Ans: Guanosine does not function as an energy source. If it did, only a high-energy phosphate form such as GTP would be effective in self-splicing. That the reaction is saturable for G (i.e., there are a Vmax and Km) and G can be competed against suggest that there must be a folded domain in Tetrahymena rRNA capable of specifically binding G. In other words, the rRNA has a cofactor-binding site similar to that present in some enzymes.

34. What are the main features of splicing in pre-tRNA that distinguish it from splicing in pre-mRNA?

Ans: Splicing of pre-tRNA does not involve spliceosomes.

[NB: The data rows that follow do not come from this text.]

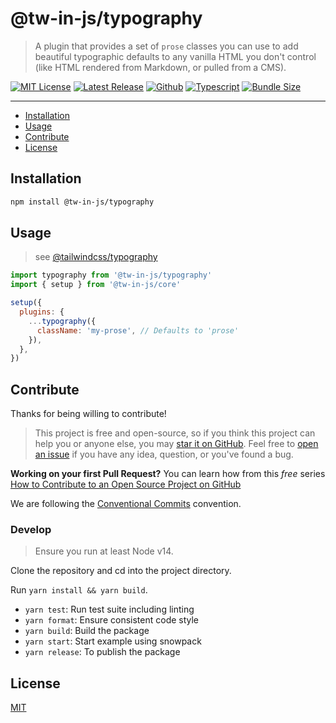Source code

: # @tw-in-js/typography

> A plugin that provides a set of `prose` classes you can use to add beautiful typographic defaults to any vanilla HTML you don't control (like HTML rendered from Markdown, or pulled from a CMS).

[![MIT License](https://flat.badgen.net/github/license/tw-in-js/typography)](https://github.com/tw-in-js/typography/blob/main/LICENSE)
[![Latest Release](https://flat.badgen.net/npm/v/@tw-in-js/typography?icon=npm&label)](https://www.npmjs.com/package/@tw-in-js/typography)
[![Github](https://flat.badgen.net/badge/icon/tw-in-js%2Fcore?icon=github&label)](https://github.com/tw-in-js/typography)
[![Typescript](https://flat.badgen.net/badge/icon/included?icon=typescript&label)](https://unpkg.com/browse/@tw-in-js/typography/types/typography.d.ts)
[![Bundle Size](https://flat.badgen.net/bundlephobia/minzip/@tw-in-js/typography?icon=packagephobia&label&color=blue)](https://bundlephobia.com/result?p=@tw-in-js/typography)

---

<!-- prettier-ignore-start -->
<!-- START doctoc generated TOC please keep comment here to allow auto update -->
<!-- DON'T EDIT THIS SECTION, INSTEAD RE-RUN doctoc TO UPDATE -->


- [Installation](#installation)
- [Usage](#usage)
- [Contribute](#contribute)
- [License](#license)

<!-- END doctoc generated TOC please keep comment here to allow auto update -->
<!-- prettier-ignore-end -->

## Installation

```sh
npm install @tw-in-js/typography
```

## Usage

> see [@tailwindcss/typography](https://github.com/tailwindlabs/tailwindcss-typography)

```js
import typography from '@tw-in-js/typography'
import { setup } from '@tw-in-js/core'

setup({
  plugins: {
    ...typography({
      className: 'my-prose', // Defaults to 'prose'
    }),
  },
})
```

## Contribute

Thanks for being willing to contribute!

> This project is free and open-source, so if you think this project can help you or anyone else, you may [star it on GitHub](https://github.com/tw-in-js/typography). Feel free to [open an issue](https://github.com/tw-in-js/typography/issues) if you have any idea, question, or you've found a bug.

**Working on your first Pull Request?** You can learn how from this _free_ series [How to Contribute to an Open Source Project on GitHub](https://egghead.io/series/how-to-contribute-to-an-open-source-project-on-github)

We are following the [Conventional Commits](https://www.conventionalcommits.org) convention.

### Develop

> Ensure you run at least Node v14.

Clone the repository and cd into the project directory.

Run `yarn install && yarn build`.

- `yarn test`: Run test suite including linting
- `yarn format`: Ensure consistent code style
- `yarn build`: Build the package
- `yarn start`: Start example using snowpack
- `yarn release`: To publish the package

## License

[MIT](https://github.com/tw-in-js/typography/blob/main/LICENSE)
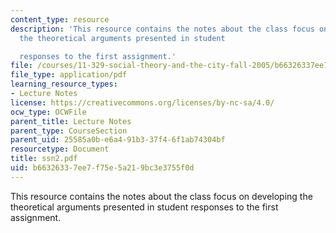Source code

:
 ```yaml
---
content_type: resource
description: 'This resource contains the notes about the class focus on developing
  the theoretical arguments presented in student

  responses to the first assignment.'
file: /courses/11-329-social-theory-and-the-city-fall-2005/b66326337ee7f75e5a219bc3e3755f0d_ssn2.pdf
file_type: application/pdf
learning_resource_types:
- Lecture Notes
license: https://creativecommons.org/licenses/by-nc-sa/4.0/
ocw_type: OCWFile
parent_title: Lecture Notes
parent_type: CourseSection
parent_uid: 25585a0b-e6a4-91b3-37f4-6f1ab74304bf
resourcetype: Document
title: ssn2.pdf
uid: b6632633-7ee7-f75e-5a21-9bc3e3755f0d
---
```

This resource contains the notes about the class focus on developing the theoretical arguments presented in student
responses to the first assignment.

In the first step, an endonuclease-catalyzed reaction excises the intron, which is released as a linear fragment, and a 2,3-cyclic monophosphate ester forms on the cleaved end of the 5 exon. A multistep reaction that requires the energy derived from hydrolysis of one GTP and one ATP then joins the two exons. In contrast, pre-mRNA splicing occurs in spliceosomes, involves two transesterification reactions, releases the intron as a lariat structure, and does not require GTP. Although these transesterification reactions do not require ATP hydrolysis, it probably is necessary for the rearrangements that occur in the spliceosome.